_DATA EXTRACT_:
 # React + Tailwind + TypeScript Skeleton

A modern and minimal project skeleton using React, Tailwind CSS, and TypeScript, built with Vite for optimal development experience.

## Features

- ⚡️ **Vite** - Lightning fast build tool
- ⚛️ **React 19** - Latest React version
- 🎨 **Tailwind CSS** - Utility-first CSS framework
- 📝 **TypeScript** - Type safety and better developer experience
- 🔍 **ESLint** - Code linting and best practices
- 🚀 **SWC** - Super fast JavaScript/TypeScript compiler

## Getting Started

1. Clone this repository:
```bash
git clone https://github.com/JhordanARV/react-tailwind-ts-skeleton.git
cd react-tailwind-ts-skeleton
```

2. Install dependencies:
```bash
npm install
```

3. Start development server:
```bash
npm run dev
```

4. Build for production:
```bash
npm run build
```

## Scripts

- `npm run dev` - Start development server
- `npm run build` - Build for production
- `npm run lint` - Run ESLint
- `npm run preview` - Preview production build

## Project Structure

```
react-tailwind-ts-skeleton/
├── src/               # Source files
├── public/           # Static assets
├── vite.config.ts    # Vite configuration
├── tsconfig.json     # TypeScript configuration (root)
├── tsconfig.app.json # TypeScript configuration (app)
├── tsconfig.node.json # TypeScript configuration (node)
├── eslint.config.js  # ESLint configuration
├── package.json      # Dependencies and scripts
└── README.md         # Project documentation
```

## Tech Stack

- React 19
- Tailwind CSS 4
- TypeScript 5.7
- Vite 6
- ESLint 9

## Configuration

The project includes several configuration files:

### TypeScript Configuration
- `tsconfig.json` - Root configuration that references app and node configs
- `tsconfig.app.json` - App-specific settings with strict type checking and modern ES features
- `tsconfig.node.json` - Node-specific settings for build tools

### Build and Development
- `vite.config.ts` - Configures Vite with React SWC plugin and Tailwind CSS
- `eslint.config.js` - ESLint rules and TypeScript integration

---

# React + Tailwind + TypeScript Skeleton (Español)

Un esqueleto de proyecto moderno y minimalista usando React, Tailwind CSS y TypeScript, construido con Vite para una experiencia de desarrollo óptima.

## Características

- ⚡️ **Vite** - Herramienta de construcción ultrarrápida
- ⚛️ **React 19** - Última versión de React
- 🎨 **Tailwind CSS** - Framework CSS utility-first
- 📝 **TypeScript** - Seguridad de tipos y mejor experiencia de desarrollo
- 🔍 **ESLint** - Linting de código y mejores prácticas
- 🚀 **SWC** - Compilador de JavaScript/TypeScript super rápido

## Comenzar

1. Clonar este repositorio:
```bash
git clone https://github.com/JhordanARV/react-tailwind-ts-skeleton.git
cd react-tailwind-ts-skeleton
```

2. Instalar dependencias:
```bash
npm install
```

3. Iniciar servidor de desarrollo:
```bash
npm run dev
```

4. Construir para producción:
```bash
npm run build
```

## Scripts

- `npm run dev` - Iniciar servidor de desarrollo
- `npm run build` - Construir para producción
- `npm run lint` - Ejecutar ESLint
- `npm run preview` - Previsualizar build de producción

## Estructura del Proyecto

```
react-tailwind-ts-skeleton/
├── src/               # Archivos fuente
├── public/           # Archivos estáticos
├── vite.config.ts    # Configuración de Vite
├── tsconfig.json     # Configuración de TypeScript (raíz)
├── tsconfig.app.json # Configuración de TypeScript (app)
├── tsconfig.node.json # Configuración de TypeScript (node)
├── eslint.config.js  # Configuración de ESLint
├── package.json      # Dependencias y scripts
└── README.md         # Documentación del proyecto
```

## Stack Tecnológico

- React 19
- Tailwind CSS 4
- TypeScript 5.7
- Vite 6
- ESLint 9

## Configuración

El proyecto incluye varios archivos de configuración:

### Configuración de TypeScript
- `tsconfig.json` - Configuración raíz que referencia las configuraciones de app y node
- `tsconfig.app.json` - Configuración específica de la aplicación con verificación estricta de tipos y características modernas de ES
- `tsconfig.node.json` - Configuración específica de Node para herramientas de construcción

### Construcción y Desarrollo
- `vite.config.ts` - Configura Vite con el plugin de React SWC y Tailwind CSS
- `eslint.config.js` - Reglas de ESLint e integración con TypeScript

_WORK ITEM_: Where does "experience" appear in the listing? Show every line that has it.

_OUTPUT BELOW_:
A modern and minimal project skeleton using React, Tailwind CSS, and TypeScript, built with Vite for optimal development experience.
- 📝 **TypeScript** - Type safety and better developer experience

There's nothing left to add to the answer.